Figure 1.

Differential expression analysis between MYCN-amplified RB1-proficient retinoblastoma tumors and MYCN-silent and RB1-deficient retinoblastoma tumors. MYCN-amplified, RB1-proficient retinoblastoma tumors display significantly different gene expression patterns compared with the MYCN-silent and RB1-deficient samples. A, Heatmap showing hierarchal clustering (WARD2) findings. The relationship between samples based on the 3155 differentially expressed genes in MYCN^ARB1^PRO retinoblastomas is depicted. Rows represent genes. Columns represent samples. Expression colors are adjusted by the level of expression.
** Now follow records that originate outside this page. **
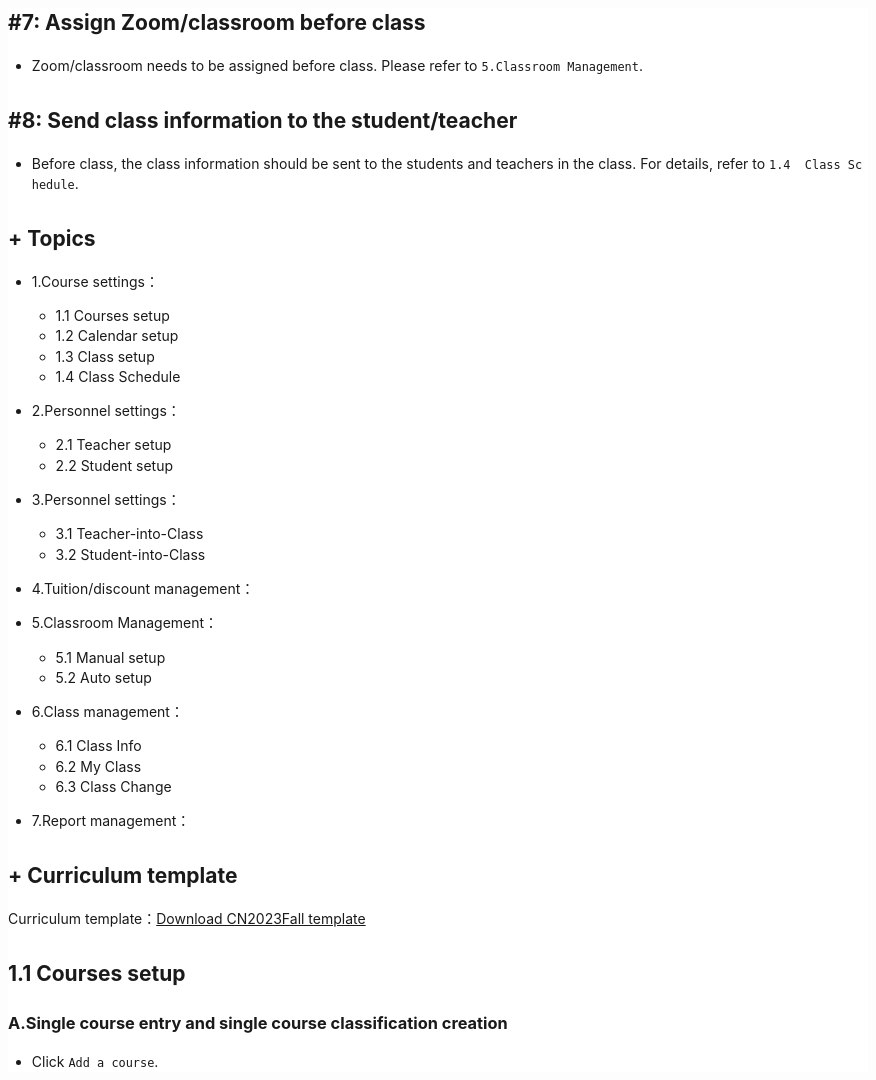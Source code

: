## #7: Assign Zoom/classroom before class

  - Zoom/classroom needs to be assigned before class. Please refer to `5.Classroom Management`.

## #8: Send class information to the student/teacher

  - Before class, the class information should be sent to the students and teachers in the class. For details, refer to `1.4  Class Schedule`.


## + Topics
  - 1.Course settings：
    - 1.1  Courses setup
    - 1.2  Calendar setup
    - 1.3  Class setup
    - 1.4  Class Schedule

  - 2.Personnel settings：
    - 2.1  Teacher setup
    - 2.2  Student setup

  - 3.Personnel settings：
    - 3.1  Teacher-into-Class
    - 3.2  Student-into-Class

  - 4.Tuition/discount management：

  - 5.Classroom Management：
    - 5.1  Manual setup
    - 5.2  Auto setup

  - 6.Class management：
    - 6.1  Class Info
    - 6.2  My Class
    - 6.3  Class Change

  - 7.Report management：

## + Curriculum template
Curriculum template：[Download CN2023Fall template](https://docs.google.com/spreadsheets/d/1QAmq8u0FTpH0yW1oYq4VSYy8cWICmDdd/edit?usp=sharing&ouid=107518923175762945796&rtpof=true&sd=true)
  
## 1.1 Courses setup

### A.Single course entry and single course classification creation

  - Click `Add a course`.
The MYCN and RB1 status and samples’ photoreceptorness scores are annotated beneath the dendrogram. The MYCN^ARB1^PRO tumors form their own distinct cluster, departing from other retinoblastoma tumors irrelevant of photoreceptorness background. B, Volcano plot showing the differentially expressed genes in MYCN^ARB1^PRO retinoblastomas. Top MYCN-amplified upregulated genes are associated with chromosome 2 amplification. The most significantly downregulated gene in MYCN^ARB1^PRO samples, TSTD1, functions in hydrogen-sulfide metabolism. C, Heatmap showing hierarchical clustering (WARD2) visualizing the expression of 229 ribosomal RNA processing and translation initiation-associated genes significantly upregulated in MYCN^ARB1^PRO samples. The high-level MYCN-amplified tumors cluster together independent of RB1 genotypic background or photoreceptorness levels. D, Heatmap showing hierarchical clustering (WARD2) for the expression of 220 cell cycle-related genes significantly downregulated in MYCN^ARB1^PRO samples. MYCN-amplified samples with RB1-proficient background cluster together. Two RB1-null MYCN-silent samples indicate a closer relationship to MYCN^ARB1^PRO samples and cluster in the adjacent subbranch. Expression values as normalized log₂ robust multiarray average: upregulation, log₂ fold change (FC) > 0 and adjusted P < 0.05; downregulation, log₂ FC < 0 and adjusted P < 0.05. FDR = false dscovery rate.